¿Qué ves cuando me ves?
Filme austero y logrado de profunda humanidad.
Martín (un sobresaliente Javier De Pietro), un alumno de cuarto año de colegio privado, toma su clase de natación y de repente una molestia ocular obliga a Sebastián (gran trabajo de Carlos Echevarría), su profesor, a que lo acompañe a una guardia. Ese percance origina una seguidilla de desencuentros que dejan, por ese día, al adolescente fuera de su casa, sin llave, sin celular y sin mayor responsable que se haga cargo de él. El docente, con todos los inconvenientes que puede ocasionarle semejante decisión, lo lleva a su departamento a pasar la noche.
Ausente, la segunda película de Marco Berger (que se dio a conocer con la interesante Plan B), se desenvuelve como un thriller que aporta datos sesgados, oblicuos, indirectos y va sumiendo al espectador en una inquietante trama que parece, a pesar de su simpleza, decir más de lo que dice, contar más de lo que muestra. Y de repente el primer quiebre devela y vuelve a ocultar -anticipando la ausencia (en este caso premeditada, finalmente involuntaria) definitiva-, para dejar colocado al público en otra tensión que ya no tiene que ver con el suspenso de lo que vendrá sino con el devenir de la relación establecida que ahora fluirá en los terrenos de cierto drama existencialista.
La ambigüedad es esencial tanto como eje conductor en la filmografía de Berger cuanto como eficaz herramienta interpretativa para la deconstrucción crítica. Nada más transparente que los vidrios que parecen multiplicarse en la puesta en escena de la película y sin embargo nada más opaco que esa imagen que se proyecta en o a través de ellos. Nada más ausente que quien ya no está y a la vez nada más presente que esa ausencia. Nada más placentero que el deseo y al mismo tiempo nada más mortificante.
Martín se mira en cuanto espejo encuentre en su camino. Es una constante. Se arregla el pelo, hace algún que otro mohín, pero no se podría afirmar que lo suyo es veleidad o narcisismo. Más bien todo lo contrario. Hay una búsqueda en su mirada reflejada. Como si quisiera asirse, como si confiara en que esa imagen le dará la razón de ser. Más allá del freudismo o el lacanismo (pero sin olvidar su poder simbólico) que dieron forma al “estadio del espejo” como instancia formadora del yo, el simple mecanismo de la cotidianeidad visual (exacerbada) de estos tiempos es a la vez llamativa y no. Martín se muestra como un adolescente común y corriente, algo parco, un poco tímido, y de repente asoman gestos mínimos, pequeños detalles que siembran dudas sobre esta apreciación. ¿Qué quiere? ¿Qué busca? ¿Qué persigue? En ese camino el cruce con su profesor será revelador. Para ambos.
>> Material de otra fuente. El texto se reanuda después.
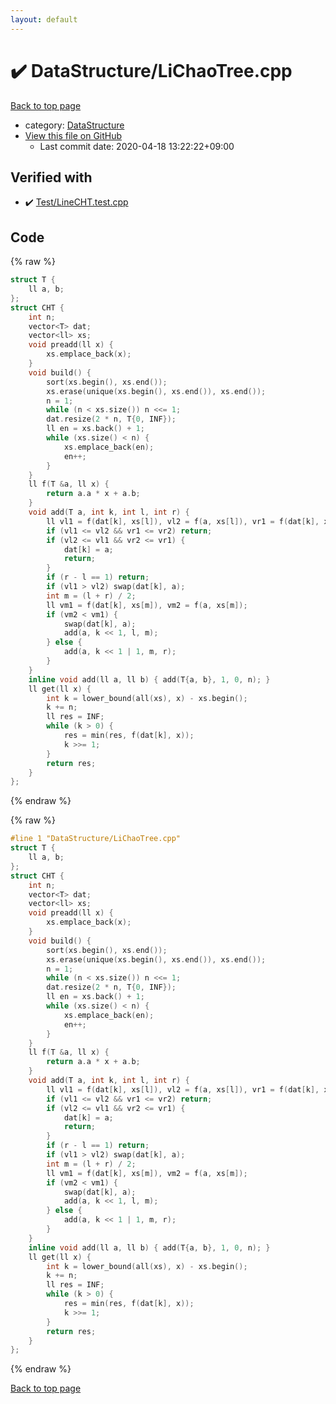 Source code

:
 ```yaml
---
layout: default
---
```


<!-- mathjax config similar to math.stackexchange -->
<script type="text/javascript" async
  src="https://cdnjs.cloudflare.com/ajax/libs/mathjax/2.7.5/MathJax.js?config=TeX-MML-AM_CHTML">
</script>
<script type="text/x-mathjax-config">
  MathJax.Hub.Config({
    TeX: { equationNumbers: { autoNumber: "AMS" }},
    tex2jax: {
      inlineMath: [ ['$','$'] ],
      processEscapes: true
    },
    "HTML-CSS": { matchFontHeight: false },
    displayAlign: "left",
    displayIndent: "2em"
  });
</script>

<script type="text/javascript" src="https://cdnjs.cloudflare.com/ajax/libs/jquery/3.4.1/jquery.min.js"></script>
<script src="https://cdn.jsdelivr.net/npm/jquery-balloon-js@1.1.2/jquery.balloon.min.js" integrity="sha256-ZEYs9VrgAeNuPvs15E39OsyOJaIkXEEt10fzxJ20+2I=" crossorigin="anonymous"></script>
<script type="text/javascript" src="../../assets/js/copy-button.js"></script>
<link rel="stylesheet" href="../../assets/css/copy-button.css" />


# :heavy_check_mark: DataStructure/LiChaoTree.cpp

<a href="../../index.html">Back to top page</a>

* category: <a href="../../index.html#5e248f107086635fddcead5bf28943fc">DataStructure</a>
* <a href="{{ site.github.repository_url }}/blob/master/DataStructure/LiChaoTree.cpp">View this file on GitHub</a>
    - Last commit date: 2020-04-18 13:22:22+09:00




## Verified with

* :heavy_check_mark: <a href="../../verify/Test/LineCHT.test.cpp.html">Test/LineCHT.test.cpp</a>


## Code

<a id="unbundled"></a>
{% raw %}
```cpp
struct T {
    ll a, b;
};
struct CHT {
    int n;
    vector<T> dat;
    vector<ll> xs;
    void preadd(ll x) {
        xs.emplace_back(x);
    }
    void build() {
        sort(xs.begin(), xs.end());
        xs.erase(unique(xs.begin(), xs.end()), xs.end());
        n = 1;
        while (n < xs.size()) n <<= 1;
        dat.resize(2 * n, T{0, INF});
        ll en = xs.back() + 1;
        while (xs.size() < n) {
            xs.emplace_back(en);
            en++;
        }
    }
    ll f(T &a, ll x) {
        return a.a * x + a.b;
    }
    void add(T a, int k, int l, int r) {
        ll vl1 = f(dat[k], xs[l]), vl2 = f(a, xs[l]), vr1 = f(dat[k], xs[r - 1]), vr2 = f(a, xs[r - 1]);
        if (vl1 <= vl2 && vr1 <= vr2) return;
        if (vl2 <= vl1 && vr2 <= vr1) {
            dat[k] = a;
            return;
        }
        if (r - l == 1) return;
        if (vl1 > vl2) swap(dat[k], a);
        int m = (l + r) / 2;
        ll vm1 = f(dat[k], xs[m]), vm2 = f(a, xs[m]);
        if (vm2 < vm1) {
            swap(dat[k], a);
            add(a, k << 1, l, m);
        } else {
            add(a, k << 1 | 1, m, r);
        }
    }
    inline void add(ll a, ll b) { add(T{a, b}, 1, 0, n); }
    ll get(ll x) {
        int k = lower_bound(all(xs), x) - xs.begin();
        k += n;
        ll res = INF;
        while (k > 0) {
            res = min(res, f(dat[k], x));
            k >>= 1;
        }
        return res;
    }
};
```
{% endraw %}

<a id="bundled"></a>
{% raw %}
```cpp
#line 1 "DataStructure/LiChaoTree.cpp"
struct T {
    ll a, b;
};
struct CHT {
    int n;
    vector<T> dat;
    vector<ll> xs;
    void preadd(ll x) {
        xs.emplace_back(x);
    }
    void build() {
        sort(xs.begin(), xs.end());
        xs.erase(unique(xs.begin(), xs.end()), xs.end());
        n = 1;
        while (n < xs.size()) n <<= 1;
        dat.resize(2 * n, T{0, INF});
        ll en = xs.back() + 1;
        while (xs.size() < n) {
            xs.emplace_back(en);
            en++;
        }
    }
    ll f(T &a, ll x) {
        return a.a * x + a.b;
    }
    void add(T a, int k, int l, int r) {
        ll vl1 = f(dat[k], xs[l]), vl2 = f(a, xs[l]), vr1 = f(dat[k], xs[r - 1]), vr2 = f(a, xs[r - 1]);
        if (vl1 <= vl2 && vr1 <= vr2) return;
        if (vl2 <= vl1 && vr2 <= vr1) {
            dat[k] = a;
            return;
        }
        if (r - l == 1) return;
        if (vl1 > vl2) swap(dat[k], a);
        int m = (l + r) / 2;
        ll vm1 = f(dat[k], xs[m]), vm2 = f(a, xs[m]);
        if (vm2 < vm1) {
            swap(dat[k], a);
            add(a, k << 1, l, m);
        } else {
            add(a, k << 1 | 1, m, r);
        }
    }
    inline void add(ll a, ll b) { add(T{a, b}, 1, 0, n); }
    ll get(ll x) {
        int k = lower_bound(all(xs), x) - xs.begin();
        k += n;
        ll res = INF;
        while (k > 0) {
            res = min(res, f(dat[k], x));
            k >>= 1;
        }
        return res;
    }
};

```
{% endraw %}

<a href="../../index.html">Back to top page</a>

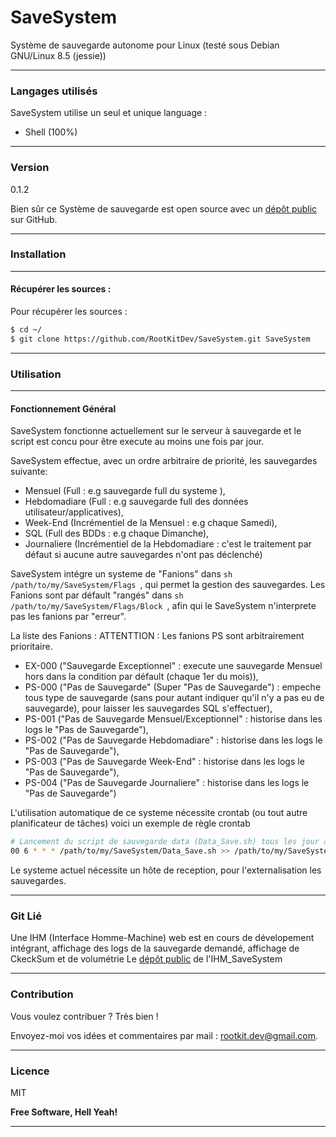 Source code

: # SaveSystem

Système de sauvegarde autonome pour Linux (testé sous Debian GNU/Linux 8.5 (jessie))

---
### Langages utilisés
SaveSystem utilise un seul et unique language :
 - Shell (100%)

---
### Version
0.1.2

Bien sûr ce Système de sauvegarde est open source avec un [dépôt public][save] sur GitHub.

---
### Installation

---
#### Récupérer les sources :
Pour récupérer les sources :
```sh
$ cd ~/
$ git clone https://github.com/RootKitDev/SaveSystem.git SaveSystem
```

---
### Utilisation

---
#### Fonctionnement Général
SaveSystem fonctionne actuellement sur le serveur à sauvegarde et le script est concu pour être
execute au moins une fois par jour.

SaveSystem effectue, avec un ordre arbitraire de priorité, les sauvegardes suivante:
 - Mensuel (Full : e.g sauvegarde full du systeme ),
 - Hebdomadiare (Full : e.g sauvegarde full des données utilisateur/applicatives),
 - Week-End (Incrémentiel de la Mensuel : e.g chaque Samedi),
 - SQL (Full des BDDs : e.g chaque Dimanche),
 - Journaliere (Incrémentiel de la Hebdomadiare : c'est le traitement par défaut si aucune autre sauvegardes n'ont pas déclenché)

SaveSystem intégre un systeme de "Fanions" dans ```sh /path/to/my/SaveSystem/Flags ```, qui permet la gestion des sauvegardes.
Les Fanions sont par défault "rangés" dans ```sh /path/to/my/SaveSystem/Flags/Block ```, afin qui le SaveSystem n'interprete pas les fanions par "erreur".

La liste des Fanions : 
ATTENTTION : Les fanions PS sont arbitrairement prioritaire.
 - EX-000 ("Sauvegarde Exceptionnel" : execute une sauvegarde Mensuel hors dans la condition par défault (chaque 1er du mois)),
 - PS-000 ("Pas de Sauvegarde" (Super "Pas de Sauvegarde") : empeche tous type de sauvegarde (sans pour autant indiquer qu'il n'y a pas eu de sauvegarde), pour laisser les sauvegardes SQL s'effectuer),
 - PS-001 ("Pas de Sauvegarde Mensuel/Exceptionnel" : historise dans les logs le "Pas de Sauvegarde"),
 - PS-002 ("Pas de Sauvegarde Hebdomadiare" : historise dans les logs le "Pas de Sauvegarde"),
 - PS-003 ("Pas de Sauvegarde Week-End" : historise dans les logs le "Pas de Sauvegarde"),
 - PS-004 ("Pas de Sauvegarde Journaliere" : historise dans les logs le "Pas de Sauvegarde")

L'utilisation automatique de ce systeme nécessite crontab (ou tout autre planificateur de tâches)
voici un exemple de règle crontab 

```sh
# Lancement du script de sauvegarde data (Data_Save.sh) tous les jour à 6h
00 6 * * * /path/to/my/SaveSystem/Data_Save.sh >> /path/to/my/SaveSystem/Logs.d/Cron.log 2>&1 
```

Le systeme actuel nécessite un hôte de reception, pour l'externalisation les sauvegardes.

---
### Git Lié
Une IHM (Interface Homme-Machine) web est en cours de dévelopement intégrant, affichage des logs de la sauvegarde demandé, affichage de CkeckSum et de volumétrie
Le [dépôt public][ihm] de l'IHM_SaveSystem

---
### Contribution

Vous voulez contribuer ? Très bien !

Envoyez-moi vos idées et commentaires par mail : <rootkit.dev@gmail.com>.

---
### Licence

MIT

**Free Software, Hell Yeah!**

---

[save]: <https://github.com/RootKitDev/SaveSystem>
[ihm]: <https://github.com/RootKitDev/IHM_SaveSystem>
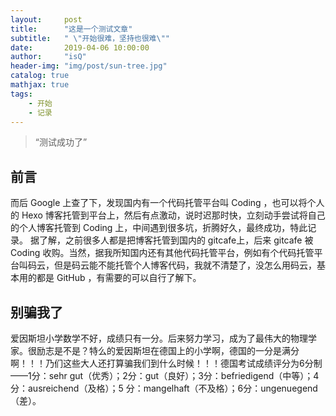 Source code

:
 ```yaml
---
layout:     post
title:      "这是一个测试文章"
subtitle:   " \"开始很难，坚持也很难\""
date:       2019-04-06 10:00:00
author:     "isQ"
header-img: "img/post/sun-tree.jpg"
catalog: true
mathjax: true
tags:
    - 开始
    - 记录
---
```


> “测试成功了”

## 前言  

而后 Google 上查了下，发现国内有一个代码托管平台叫 Coding ，也可以将个人的 Hexo 博客托管到平台上，然后有点激动，说时迟那时快，立刻动手尝试将自己的个人博客托管到 Coding 上，中间遇到很多坑，折腾好久，最终成功，特此记录。
据了解，之前很多人都是把博客托管到国内的 gitcafe上，后来 gitcafe 被 Coding 收购。当然，据我所知国内还有其他代码托管平台，例如有个代码托管平台叫码云，但是码云能不能托管个人博客代码，我就不清楚了，没怎么用码云，基本用的都是 GitHub ，有需要的可以自行了解下。

## 别骗我了 
爱因斯坦小学数学不好，成绩只有一分。后来努力学习，成为了最伟大的物理学家。很励志是不是？特么的爱因斯坦在德国上的小学啊，德国的一分是满分啊！！！乃们这些大人还打算骗我们到什么时候！！！德国考试成绩评分为6分制——1分：sehr gut（优秀）；2分：gut（良好）；3分：befriedigend（中等）；4分：ausreichend（及格）；5 分：mangelhaft（不及格）；6分：ungenuegend（差）。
Berger saca provecho de un elenco acertado y construye una puesta en escena clásica y plástica (donde la iluminación y la música intensifican los climas), pero también fragmentada tanto en forma como en fondo, y vuelve a encuadrar la cámara a determinadas alturas corporales que inevitablemente llaman la atención (genitales y culos, no necesariamente desnudos pero tampoco evitándolos) sorteando la delgada línea que separa el morbo de la naturalidad sexual y colocando al espectador en una productiva incomodidad visual.
Abundan los planos de ojos y miradas y los cruces de éstas resultan fundamentales para completar lo que las palabras no pueden (y no sólo en la relación de los protagonistas sino además en la que aportan los terceros: el encargado del edificio, la vecina, las docentes). La importancia de los códigos no verbales (posturas corporales, gestuales, etc.) se aúnan con la palabra para mostrar ese intrincado camino que debe atravesar quien ha optado por una sexualidad diferente. Si la identidad sexual está puesta en juego, o más aún la elección del objeto de deseo no responde a la heteronorma, más difícil encuentra la manera de expresarse y más complicada la identificación. Pero nada de esta teoría se declama en parlamentos o frases altisonantes, simplemente se desprende de la trama narrativa, de la (in)determinación de los personajes, del decurso de los hechos. De ahí su universalidad. Por eso duele el cachetazo, por eso nos conmovemos por lo que “ocurre” en ese vestuario final. Porque nada de lo humano puede sernos ajeno. Y si de algo (entre otras tantas cosas) puede hacer ostentación Ausente es de su profunda y sincera humanidad.